Dogfish - courtesy mybestwallpaperblog.blogspot.com

A fishy tale

HOT columnist Sean O’Shea reflects on how we all have become so busy and tells a fishy tale about goings on down the Stade…

We live in a world in which we often seem to be too busy to hear not only what others have to say to us but even to listen to ourselves, to our own bodies and minds, and to the continuing cries of our small and vulnerable planet which seems to be saying to us in so many ways, hey, listen I’ve had enough of this shit.

So says the wise old man who has been living in one of the caves beyond the Stade for several months now and who still refuses to tell me his name. Some of my friends say that this man is just a figment of my own imagination and has sprung like a Jungian archetype from the depths of my own unconscious.

There is a living to be earned, we have to sell our labour and ourselves on the market, and are grateful if anyone wants to purchase our services or feels convinced by our carefully honed personas and curriculum vitaes. There are also many deadlines to be met, and after that our primary need is to chill… often by obliterating or enhancing our consciousness by means of our preferred stimulants or distractions.

The old man however is not convinced that things have to be like this.

In cultural terms what’s happening here? How have we come to feel so entrapped on a helter skelter which seems increasingly outside our own control?  Well, I’m too busy at present to fathom it out but I will approach the question indirectly by drawing your attention to a fishy tale.

Dogfish

There is this matter of dogfish allegedly discarded all over what some folk refer to as the Fisherman’s Beach. The seagulls do not eat this fish, nobody seems to eat them, want them, care about them, take responsibility for them or clean them up. The stench of their rotting corpses apparently offends the nostrils of some of our tourists, who feel that it is time that these dead fish were cleared away.

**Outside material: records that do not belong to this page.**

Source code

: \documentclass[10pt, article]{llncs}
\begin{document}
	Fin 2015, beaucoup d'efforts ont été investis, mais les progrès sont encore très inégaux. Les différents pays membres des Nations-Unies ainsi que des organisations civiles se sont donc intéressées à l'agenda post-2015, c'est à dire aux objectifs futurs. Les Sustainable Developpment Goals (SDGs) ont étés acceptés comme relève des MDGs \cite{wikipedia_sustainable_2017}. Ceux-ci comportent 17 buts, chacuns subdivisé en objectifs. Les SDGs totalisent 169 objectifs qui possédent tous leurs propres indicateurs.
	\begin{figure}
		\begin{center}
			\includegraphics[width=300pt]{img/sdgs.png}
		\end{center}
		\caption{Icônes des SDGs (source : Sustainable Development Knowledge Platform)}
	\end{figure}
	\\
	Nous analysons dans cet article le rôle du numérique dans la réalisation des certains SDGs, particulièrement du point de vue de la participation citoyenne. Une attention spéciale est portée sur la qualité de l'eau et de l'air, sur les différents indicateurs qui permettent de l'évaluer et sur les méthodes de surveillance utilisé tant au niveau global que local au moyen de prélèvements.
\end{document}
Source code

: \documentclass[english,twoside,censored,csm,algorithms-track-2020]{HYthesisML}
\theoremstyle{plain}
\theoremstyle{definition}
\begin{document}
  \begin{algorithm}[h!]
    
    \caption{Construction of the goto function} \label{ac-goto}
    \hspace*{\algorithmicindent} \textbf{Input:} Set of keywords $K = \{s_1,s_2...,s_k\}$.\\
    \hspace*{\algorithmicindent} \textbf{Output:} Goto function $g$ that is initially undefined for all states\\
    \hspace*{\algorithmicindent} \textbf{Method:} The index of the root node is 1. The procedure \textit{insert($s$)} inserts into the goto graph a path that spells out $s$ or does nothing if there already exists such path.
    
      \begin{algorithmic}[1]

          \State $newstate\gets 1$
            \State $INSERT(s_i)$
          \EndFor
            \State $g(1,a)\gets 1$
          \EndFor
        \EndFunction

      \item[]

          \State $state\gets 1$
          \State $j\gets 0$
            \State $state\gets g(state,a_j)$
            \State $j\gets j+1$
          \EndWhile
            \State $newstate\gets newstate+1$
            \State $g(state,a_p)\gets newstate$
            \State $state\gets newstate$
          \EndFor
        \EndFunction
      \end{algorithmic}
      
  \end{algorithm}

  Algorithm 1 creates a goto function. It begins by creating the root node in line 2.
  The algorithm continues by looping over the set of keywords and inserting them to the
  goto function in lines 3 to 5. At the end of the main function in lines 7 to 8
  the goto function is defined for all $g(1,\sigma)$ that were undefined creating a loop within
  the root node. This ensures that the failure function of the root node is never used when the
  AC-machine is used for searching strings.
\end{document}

The disposal of the dead, whether fish, bird or badger is not my speciality. But I’ll admit to being somewhat intrigued and occasionally horrified by casual encounters with death as I go about my ordinary business or sit quietly listening “to the still sad music of humanity.” (Tintern Abbey, W. Wordsworth)

I don’t live near the beach so purely selfishly speaking I’m not bothered by the smell of dead dogfish. However, just the other day I stumbled over a dead badger as I was rushing to catch my bus into town. I felt torn between a sense of concern that this beautiful animal had met such an untimely end in a horrible way on the public highway, and a sense of annoyance that he had tripped me up and nearly caused me to fall and break a limb.

I used to experience the same conflicting feelings when I was stuck down the Tube in London and informed that we would be going no further as there was a person on the track. A person on the track! My first response was to experience a sense of compassion that  a fellow human being could have got to such a point of despair that they would feel driven to such an act.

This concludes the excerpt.